((

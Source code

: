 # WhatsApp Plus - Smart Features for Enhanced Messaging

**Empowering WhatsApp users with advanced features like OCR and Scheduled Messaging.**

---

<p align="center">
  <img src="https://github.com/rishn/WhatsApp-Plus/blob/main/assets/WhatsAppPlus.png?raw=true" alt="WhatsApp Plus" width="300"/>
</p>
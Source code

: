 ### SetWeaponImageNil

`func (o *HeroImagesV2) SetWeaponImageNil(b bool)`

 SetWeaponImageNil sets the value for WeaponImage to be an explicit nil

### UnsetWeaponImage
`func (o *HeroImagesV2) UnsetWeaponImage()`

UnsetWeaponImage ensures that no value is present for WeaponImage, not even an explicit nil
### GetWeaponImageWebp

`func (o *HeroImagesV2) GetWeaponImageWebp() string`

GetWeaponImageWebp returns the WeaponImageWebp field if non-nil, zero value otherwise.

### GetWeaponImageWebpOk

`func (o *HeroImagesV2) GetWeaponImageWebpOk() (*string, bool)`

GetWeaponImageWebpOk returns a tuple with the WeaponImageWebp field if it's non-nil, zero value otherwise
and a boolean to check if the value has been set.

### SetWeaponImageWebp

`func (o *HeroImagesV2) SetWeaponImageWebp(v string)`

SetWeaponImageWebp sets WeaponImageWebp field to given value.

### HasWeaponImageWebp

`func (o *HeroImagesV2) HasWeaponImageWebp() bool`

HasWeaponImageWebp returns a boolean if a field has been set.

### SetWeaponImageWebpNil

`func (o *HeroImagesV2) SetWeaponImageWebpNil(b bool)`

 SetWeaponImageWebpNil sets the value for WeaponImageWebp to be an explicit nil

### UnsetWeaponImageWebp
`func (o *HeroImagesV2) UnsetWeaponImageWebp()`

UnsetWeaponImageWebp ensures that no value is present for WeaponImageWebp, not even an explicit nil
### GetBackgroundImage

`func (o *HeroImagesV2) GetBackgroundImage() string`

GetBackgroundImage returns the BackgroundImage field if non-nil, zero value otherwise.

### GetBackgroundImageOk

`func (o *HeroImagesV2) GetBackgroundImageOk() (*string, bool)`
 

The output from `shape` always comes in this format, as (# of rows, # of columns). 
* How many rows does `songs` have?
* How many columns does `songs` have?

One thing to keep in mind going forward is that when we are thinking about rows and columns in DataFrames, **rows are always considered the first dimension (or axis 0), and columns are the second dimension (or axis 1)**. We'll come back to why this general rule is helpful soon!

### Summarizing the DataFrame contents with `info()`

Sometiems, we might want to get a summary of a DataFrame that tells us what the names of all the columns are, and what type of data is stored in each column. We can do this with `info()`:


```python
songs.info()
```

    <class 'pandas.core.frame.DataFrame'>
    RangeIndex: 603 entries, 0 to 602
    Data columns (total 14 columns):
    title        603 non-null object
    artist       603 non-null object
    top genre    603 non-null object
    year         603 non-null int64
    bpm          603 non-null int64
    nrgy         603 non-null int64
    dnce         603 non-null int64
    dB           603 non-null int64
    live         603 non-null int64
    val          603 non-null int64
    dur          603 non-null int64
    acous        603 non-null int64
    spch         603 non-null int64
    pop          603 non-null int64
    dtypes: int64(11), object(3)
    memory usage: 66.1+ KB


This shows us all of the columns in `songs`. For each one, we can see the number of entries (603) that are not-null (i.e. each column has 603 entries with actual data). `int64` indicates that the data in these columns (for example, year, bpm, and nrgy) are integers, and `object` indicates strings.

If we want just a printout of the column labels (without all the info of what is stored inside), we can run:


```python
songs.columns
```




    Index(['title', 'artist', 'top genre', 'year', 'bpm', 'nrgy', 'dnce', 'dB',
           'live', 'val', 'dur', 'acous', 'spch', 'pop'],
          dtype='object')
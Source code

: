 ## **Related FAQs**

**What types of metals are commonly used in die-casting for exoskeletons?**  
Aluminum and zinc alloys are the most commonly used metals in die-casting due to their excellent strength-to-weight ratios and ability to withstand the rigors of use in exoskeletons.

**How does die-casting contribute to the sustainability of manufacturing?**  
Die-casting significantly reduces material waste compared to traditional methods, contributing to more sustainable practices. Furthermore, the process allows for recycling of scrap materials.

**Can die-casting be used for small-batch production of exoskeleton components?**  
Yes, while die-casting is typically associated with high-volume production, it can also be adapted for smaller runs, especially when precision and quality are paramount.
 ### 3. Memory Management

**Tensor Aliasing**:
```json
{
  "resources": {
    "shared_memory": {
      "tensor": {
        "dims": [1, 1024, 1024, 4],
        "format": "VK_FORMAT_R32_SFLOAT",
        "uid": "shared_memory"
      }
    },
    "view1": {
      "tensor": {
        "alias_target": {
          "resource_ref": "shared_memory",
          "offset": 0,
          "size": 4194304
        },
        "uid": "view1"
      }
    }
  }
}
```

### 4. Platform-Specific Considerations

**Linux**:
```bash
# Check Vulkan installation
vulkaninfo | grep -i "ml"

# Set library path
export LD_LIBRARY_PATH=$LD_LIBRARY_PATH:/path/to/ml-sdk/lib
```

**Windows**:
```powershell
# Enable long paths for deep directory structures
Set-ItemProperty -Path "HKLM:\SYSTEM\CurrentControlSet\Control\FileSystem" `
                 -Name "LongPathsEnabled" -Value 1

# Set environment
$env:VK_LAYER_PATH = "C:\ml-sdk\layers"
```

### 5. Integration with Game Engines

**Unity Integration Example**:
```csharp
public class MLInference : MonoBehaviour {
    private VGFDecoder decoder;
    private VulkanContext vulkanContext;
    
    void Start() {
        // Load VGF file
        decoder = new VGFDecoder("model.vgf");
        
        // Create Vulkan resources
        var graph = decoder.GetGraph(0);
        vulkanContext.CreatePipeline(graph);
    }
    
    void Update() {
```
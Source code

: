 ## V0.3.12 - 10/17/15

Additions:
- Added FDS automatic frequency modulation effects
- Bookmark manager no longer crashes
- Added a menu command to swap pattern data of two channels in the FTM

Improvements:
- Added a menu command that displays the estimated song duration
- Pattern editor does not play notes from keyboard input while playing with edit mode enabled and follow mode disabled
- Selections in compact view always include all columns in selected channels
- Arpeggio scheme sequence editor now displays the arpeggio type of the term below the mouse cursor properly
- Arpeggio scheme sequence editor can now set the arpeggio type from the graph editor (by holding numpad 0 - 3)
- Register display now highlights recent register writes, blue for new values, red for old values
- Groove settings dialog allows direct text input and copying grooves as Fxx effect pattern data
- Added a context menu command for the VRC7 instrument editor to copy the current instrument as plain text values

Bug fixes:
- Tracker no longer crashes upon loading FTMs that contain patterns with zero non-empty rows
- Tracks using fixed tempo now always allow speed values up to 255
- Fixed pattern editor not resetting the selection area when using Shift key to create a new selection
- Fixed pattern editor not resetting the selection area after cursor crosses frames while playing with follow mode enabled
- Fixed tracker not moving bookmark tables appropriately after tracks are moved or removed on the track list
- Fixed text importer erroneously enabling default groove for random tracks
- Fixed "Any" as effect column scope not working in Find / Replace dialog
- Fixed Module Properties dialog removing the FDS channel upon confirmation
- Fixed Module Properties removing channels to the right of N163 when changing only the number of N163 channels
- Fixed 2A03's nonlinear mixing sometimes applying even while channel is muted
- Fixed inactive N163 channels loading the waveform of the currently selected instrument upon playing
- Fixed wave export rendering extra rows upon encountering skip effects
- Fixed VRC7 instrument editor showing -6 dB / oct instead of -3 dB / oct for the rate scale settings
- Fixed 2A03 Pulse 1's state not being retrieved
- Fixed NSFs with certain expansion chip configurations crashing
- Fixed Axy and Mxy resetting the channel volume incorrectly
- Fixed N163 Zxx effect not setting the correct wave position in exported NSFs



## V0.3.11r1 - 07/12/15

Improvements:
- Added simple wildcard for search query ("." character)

))

**Work required**
Work out how many lines above contain "entries", then write only that number.

**Expected output**
2